PROMPT:
Do any lines in the data below contain "NoSQL"? If so, copy every one of them.

Saved entries:
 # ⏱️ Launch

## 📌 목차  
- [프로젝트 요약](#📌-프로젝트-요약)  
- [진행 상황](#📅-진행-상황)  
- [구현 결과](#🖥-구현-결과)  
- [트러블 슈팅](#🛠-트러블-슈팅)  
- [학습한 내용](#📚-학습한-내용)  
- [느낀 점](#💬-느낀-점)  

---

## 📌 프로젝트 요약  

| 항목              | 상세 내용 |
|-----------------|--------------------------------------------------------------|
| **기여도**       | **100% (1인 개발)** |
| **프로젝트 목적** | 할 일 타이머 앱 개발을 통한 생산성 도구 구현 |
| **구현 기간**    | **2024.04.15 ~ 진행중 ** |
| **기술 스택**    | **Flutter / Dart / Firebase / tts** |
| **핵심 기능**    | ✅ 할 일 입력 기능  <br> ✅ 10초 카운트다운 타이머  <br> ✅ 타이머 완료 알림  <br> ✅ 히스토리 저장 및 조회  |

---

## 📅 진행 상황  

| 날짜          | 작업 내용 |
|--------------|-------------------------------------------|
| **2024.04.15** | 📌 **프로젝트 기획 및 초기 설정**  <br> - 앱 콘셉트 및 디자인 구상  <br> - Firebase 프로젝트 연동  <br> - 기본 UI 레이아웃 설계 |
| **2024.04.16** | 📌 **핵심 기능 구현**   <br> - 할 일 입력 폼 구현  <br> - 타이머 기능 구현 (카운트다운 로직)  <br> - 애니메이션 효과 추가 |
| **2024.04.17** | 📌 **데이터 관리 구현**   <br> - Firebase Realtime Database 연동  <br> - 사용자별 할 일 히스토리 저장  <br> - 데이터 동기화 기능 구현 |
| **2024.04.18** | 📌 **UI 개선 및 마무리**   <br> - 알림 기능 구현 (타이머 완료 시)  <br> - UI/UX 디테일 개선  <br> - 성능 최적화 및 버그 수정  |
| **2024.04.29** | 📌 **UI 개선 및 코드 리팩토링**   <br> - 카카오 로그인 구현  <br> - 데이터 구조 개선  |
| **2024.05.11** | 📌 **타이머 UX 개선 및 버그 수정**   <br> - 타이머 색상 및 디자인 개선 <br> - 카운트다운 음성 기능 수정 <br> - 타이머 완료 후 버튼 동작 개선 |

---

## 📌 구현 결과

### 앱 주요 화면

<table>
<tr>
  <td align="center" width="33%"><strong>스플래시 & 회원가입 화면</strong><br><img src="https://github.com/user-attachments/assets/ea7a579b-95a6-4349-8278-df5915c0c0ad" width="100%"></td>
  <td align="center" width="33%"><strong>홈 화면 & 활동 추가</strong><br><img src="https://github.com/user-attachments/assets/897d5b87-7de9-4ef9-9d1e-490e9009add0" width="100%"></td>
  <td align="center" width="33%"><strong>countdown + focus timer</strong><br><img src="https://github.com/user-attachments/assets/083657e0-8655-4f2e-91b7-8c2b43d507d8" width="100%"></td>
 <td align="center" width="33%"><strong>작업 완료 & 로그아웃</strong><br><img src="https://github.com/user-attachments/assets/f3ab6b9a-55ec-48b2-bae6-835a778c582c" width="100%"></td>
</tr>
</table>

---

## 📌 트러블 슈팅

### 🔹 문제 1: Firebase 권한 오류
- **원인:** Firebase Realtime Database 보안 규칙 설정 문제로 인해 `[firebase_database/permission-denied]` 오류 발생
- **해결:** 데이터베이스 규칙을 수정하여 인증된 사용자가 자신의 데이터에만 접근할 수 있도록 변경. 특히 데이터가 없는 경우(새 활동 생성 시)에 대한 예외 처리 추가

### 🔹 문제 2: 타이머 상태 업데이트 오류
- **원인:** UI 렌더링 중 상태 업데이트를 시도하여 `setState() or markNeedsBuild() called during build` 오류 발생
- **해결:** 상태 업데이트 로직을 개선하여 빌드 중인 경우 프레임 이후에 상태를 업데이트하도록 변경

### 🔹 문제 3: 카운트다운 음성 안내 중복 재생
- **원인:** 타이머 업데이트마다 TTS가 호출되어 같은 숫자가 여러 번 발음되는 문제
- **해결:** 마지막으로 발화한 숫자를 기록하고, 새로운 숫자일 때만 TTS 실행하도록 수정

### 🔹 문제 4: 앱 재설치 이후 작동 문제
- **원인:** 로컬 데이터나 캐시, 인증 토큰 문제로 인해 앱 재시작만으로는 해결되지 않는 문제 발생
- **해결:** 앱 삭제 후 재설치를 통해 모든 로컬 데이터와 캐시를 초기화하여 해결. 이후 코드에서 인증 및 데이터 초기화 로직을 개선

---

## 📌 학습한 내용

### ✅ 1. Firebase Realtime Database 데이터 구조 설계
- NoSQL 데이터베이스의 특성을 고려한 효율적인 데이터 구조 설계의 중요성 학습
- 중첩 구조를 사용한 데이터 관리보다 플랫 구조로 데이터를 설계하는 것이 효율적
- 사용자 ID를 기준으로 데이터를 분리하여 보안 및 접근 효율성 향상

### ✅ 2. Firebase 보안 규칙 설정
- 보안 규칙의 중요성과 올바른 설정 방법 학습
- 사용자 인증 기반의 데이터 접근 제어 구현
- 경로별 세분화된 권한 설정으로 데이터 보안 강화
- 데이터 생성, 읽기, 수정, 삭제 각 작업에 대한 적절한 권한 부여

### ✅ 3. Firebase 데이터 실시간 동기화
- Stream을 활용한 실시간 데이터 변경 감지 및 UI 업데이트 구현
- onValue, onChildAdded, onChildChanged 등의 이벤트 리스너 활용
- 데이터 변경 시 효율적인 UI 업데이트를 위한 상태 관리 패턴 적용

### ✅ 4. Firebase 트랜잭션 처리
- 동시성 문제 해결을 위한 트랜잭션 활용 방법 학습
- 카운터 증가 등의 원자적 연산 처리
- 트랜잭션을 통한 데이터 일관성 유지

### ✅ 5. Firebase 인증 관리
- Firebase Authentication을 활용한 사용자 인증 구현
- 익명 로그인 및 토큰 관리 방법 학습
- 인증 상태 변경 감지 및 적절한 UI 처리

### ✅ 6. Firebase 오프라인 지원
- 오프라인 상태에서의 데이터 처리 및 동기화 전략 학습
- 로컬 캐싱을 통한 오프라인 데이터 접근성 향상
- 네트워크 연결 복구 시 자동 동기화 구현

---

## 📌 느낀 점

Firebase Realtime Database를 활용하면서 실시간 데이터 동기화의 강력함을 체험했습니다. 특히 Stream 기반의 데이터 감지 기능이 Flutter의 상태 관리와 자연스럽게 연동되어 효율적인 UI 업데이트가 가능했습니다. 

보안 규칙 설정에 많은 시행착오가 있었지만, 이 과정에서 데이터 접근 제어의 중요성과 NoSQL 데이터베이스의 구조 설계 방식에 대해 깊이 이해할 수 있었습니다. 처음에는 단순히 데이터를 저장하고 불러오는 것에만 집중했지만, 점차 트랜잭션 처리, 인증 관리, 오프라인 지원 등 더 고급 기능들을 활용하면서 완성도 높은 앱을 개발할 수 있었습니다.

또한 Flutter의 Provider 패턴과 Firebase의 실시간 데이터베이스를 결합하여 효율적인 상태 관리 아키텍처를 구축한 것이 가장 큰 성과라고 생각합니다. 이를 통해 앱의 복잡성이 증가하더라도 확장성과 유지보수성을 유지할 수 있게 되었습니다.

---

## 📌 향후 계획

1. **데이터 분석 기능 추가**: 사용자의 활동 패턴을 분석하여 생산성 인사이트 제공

YOUR RESPONSE:
- NoSQL 데이터베이스의 특성을 고려한 효율적인 데이터 구조 설계의 중요성 학습
보안 규칙 설정에 많은 시행착오가 있었지만, 이 과정에서 데이터 접근 제어의 중요성과 NoSQL 데이터베이스의 구조 설계 방식에 대해 깊이 이해할 수 있었습니다. 처음에는 단순히 데이터를 저장하고 불러오는 것에만 집중했지만, 점차 트랜잭션 처리, 인증 관리, 오프라인 지원 등 더 고급 기능들을 활용하면서 완성도 높은 앱을 개발할 수 있었습니다.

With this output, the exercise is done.